Hyungseok menggigil ketakutan di sana, tidak bisa melakukan apapun dan menatap khawatir perkelahian sepihak itu. Lalu Janghyun, dia pun juga ikut terkejut dan reflek berdiri.

"Hentikan! Akh! Hentikan, sialan! Sakit! Mama!!"

Taesung terus merengek di bawah Daniel yang masih terus memukulnya. Air mata sudah banjir di wajah yang mulai bonyok.

Pintu ruang Kepala Sekolah terbuka tiba-tiba.

Ibu Taesung yang mendengar anaknya di luar ruangan langsung menghampiri dan begitu terkejut melihat anaknya dianiaya di depan matanya. Maka dengan emosi dia menarik Daniel dengan kasar untuk menjauh dari anaknya. Tidak peduli anak itu terlempar hingga jatuh ke lantai.

"Anakku, anakku Taesung! Omo! Kenapa ini?"

Ibu Park juga terkejut melihat situasi tersebut. Meskipun dia merasa tidak terima anaknya dilempar sembarangan seperti barusan, dia lebih mementingkan kondisi Daniel.

"Daniel kamu baik-baik saja?"

"Bunda..."

Janghyun melihat suasana jadi kacau seperti ini dengan pandangan tidak percaya. Tuan Kim selaku sekretaris ayahnya sudah ada di sampingnya dengan ekspresi datar.

Tidak disangka kondisinya akan semakin kacau hanya karena masalah yang ditimbulkan oleh anak kecil.

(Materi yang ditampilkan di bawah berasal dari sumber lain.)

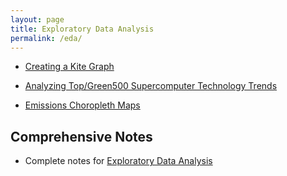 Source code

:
 ```yaml
---
layout: page
title: Exploratory Data Analysis
permalink: /eda/
---
```

- [Creating a Kite Graph](http://rpubs.com/thoughtfulbloke/kitegraph)

- [Analyzing Top/Green500 Supercomputer Technology Trends](http://github.com/ww44ss/Exascalar-Analysis-)
- [Emissions Choropleth Maps](https://github.com/BillSeliger/ExData_Plotting2)

## Comprehensive Notes

- Complete notes for [Exploratory Data Analysis](http://sux13.github.io/DataScienceSpCourseNotes/)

Dia melirik tuan mudanya. Janghyun menyadari arti tatapan tersebut dan hanya bisa reflek menunduk. Tuan Kim hanya melirik sebentar dan kembali melihat ke depan.

Ibu Taesung yang tempramennya sudah buruk kembali marah-marah. Ibu Park sudah tidak bisa menolerir tuduhannya dan akhirnya berdebat hebat. Pihak sekolah termasuk Kepala Sekolah sudah tidak bisa lagi ikut campur dan berkahir diabaikan.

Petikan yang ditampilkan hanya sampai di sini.